## Exercise details
For the word "Process", search the records and show each line in which it occurs.

## Exercise data
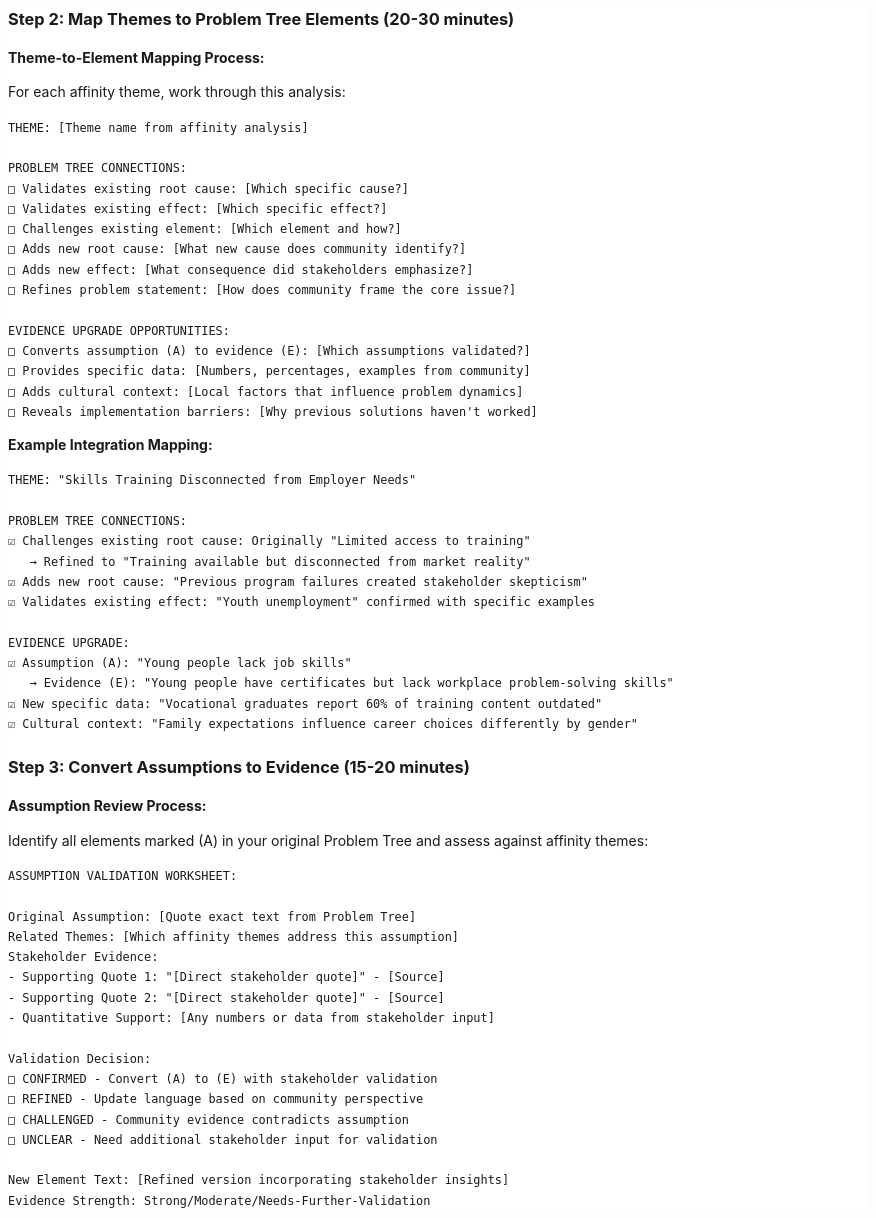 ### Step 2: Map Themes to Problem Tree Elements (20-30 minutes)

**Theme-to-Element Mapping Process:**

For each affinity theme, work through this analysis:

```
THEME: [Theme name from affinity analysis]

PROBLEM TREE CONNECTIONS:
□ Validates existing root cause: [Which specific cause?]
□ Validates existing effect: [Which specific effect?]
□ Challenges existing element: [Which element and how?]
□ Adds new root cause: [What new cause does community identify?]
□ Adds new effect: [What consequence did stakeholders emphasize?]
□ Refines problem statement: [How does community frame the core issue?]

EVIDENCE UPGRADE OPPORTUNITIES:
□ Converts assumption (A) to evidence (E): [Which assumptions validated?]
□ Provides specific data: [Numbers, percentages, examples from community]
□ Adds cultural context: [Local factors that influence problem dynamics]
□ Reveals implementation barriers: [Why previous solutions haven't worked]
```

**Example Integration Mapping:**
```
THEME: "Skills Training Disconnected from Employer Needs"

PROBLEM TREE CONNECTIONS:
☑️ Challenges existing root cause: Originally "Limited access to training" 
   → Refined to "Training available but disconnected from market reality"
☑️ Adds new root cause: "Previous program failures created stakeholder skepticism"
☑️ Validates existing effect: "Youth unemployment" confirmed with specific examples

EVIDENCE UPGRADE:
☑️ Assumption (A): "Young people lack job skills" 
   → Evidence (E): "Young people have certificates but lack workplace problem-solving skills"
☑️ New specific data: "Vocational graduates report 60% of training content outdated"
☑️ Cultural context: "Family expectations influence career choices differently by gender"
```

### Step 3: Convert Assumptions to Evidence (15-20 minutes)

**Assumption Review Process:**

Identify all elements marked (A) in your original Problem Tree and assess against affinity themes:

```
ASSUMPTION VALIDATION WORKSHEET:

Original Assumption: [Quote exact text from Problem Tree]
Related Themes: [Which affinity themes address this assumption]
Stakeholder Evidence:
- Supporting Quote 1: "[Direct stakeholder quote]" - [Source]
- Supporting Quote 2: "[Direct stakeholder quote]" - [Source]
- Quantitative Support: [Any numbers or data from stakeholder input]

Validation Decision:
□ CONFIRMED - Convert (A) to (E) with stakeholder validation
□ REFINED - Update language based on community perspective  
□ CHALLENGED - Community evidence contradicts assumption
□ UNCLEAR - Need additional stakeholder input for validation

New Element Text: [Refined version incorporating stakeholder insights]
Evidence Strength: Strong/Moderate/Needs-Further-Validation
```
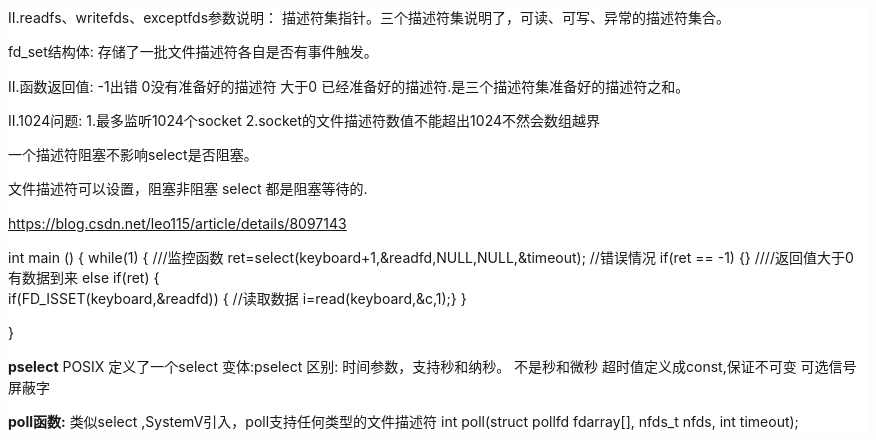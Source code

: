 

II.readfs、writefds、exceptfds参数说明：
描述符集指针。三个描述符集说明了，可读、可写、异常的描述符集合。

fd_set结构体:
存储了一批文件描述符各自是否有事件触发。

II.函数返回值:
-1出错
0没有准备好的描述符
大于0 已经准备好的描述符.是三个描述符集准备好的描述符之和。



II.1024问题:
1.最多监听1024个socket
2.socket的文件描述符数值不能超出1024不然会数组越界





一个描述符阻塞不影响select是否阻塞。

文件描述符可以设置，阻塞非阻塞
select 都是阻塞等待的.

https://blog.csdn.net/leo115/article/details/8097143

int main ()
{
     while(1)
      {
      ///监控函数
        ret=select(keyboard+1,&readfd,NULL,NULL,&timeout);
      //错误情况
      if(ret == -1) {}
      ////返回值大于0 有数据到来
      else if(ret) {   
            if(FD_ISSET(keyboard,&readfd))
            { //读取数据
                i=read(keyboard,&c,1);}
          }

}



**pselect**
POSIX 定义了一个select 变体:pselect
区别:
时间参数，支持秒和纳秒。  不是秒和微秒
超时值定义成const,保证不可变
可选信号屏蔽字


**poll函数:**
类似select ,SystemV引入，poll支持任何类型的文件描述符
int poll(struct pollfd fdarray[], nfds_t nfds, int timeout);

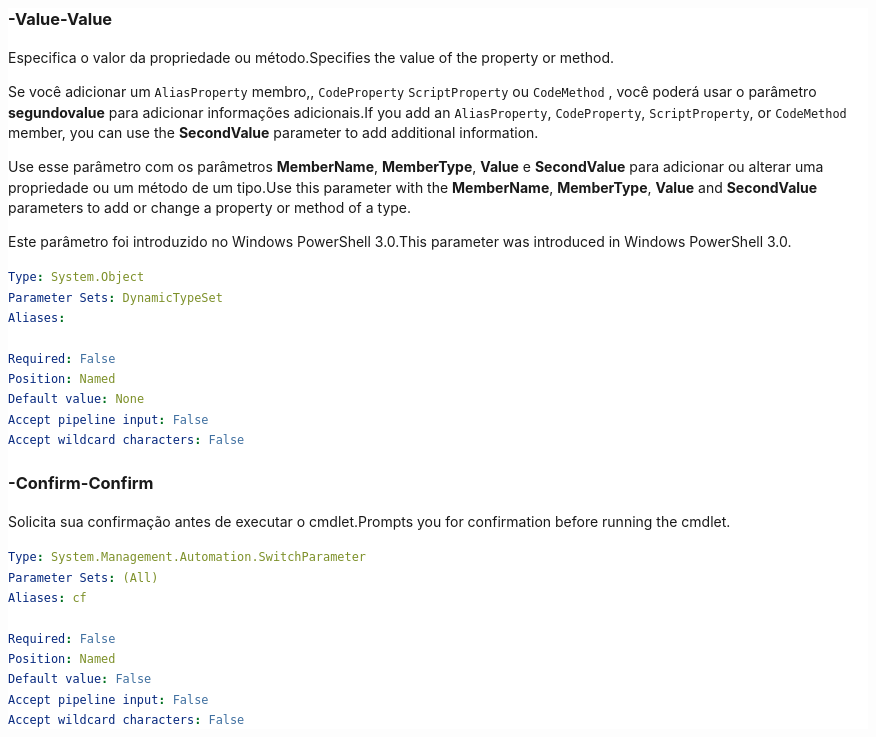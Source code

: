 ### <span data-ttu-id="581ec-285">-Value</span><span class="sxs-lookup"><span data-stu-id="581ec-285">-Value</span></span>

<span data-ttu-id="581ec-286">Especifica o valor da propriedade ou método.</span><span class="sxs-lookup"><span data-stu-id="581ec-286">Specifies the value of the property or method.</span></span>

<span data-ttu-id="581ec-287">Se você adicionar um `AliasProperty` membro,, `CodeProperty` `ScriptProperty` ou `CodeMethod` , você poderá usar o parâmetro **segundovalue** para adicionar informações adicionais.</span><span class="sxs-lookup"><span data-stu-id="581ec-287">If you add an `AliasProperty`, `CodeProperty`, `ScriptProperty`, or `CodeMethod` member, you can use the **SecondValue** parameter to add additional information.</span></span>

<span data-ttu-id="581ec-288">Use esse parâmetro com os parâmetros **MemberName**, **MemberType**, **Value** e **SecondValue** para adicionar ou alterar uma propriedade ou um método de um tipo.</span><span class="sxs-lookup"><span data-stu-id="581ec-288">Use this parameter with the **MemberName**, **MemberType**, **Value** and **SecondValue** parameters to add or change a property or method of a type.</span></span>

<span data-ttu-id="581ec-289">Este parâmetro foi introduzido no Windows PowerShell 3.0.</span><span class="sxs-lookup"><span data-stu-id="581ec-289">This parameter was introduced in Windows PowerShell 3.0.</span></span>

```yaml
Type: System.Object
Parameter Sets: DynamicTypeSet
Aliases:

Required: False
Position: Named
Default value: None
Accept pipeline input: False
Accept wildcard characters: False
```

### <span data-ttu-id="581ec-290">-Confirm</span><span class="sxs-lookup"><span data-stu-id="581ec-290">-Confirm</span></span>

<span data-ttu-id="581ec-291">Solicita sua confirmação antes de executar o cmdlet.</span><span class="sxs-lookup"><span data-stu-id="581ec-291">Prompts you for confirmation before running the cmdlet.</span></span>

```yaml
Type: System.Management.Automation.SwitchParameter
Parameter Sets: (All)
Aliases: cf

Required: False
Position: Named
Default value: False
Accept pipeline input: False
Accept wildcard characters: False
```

## Result below
**Theme-to-Element Mapping Process:**
**Assumption Review Process:**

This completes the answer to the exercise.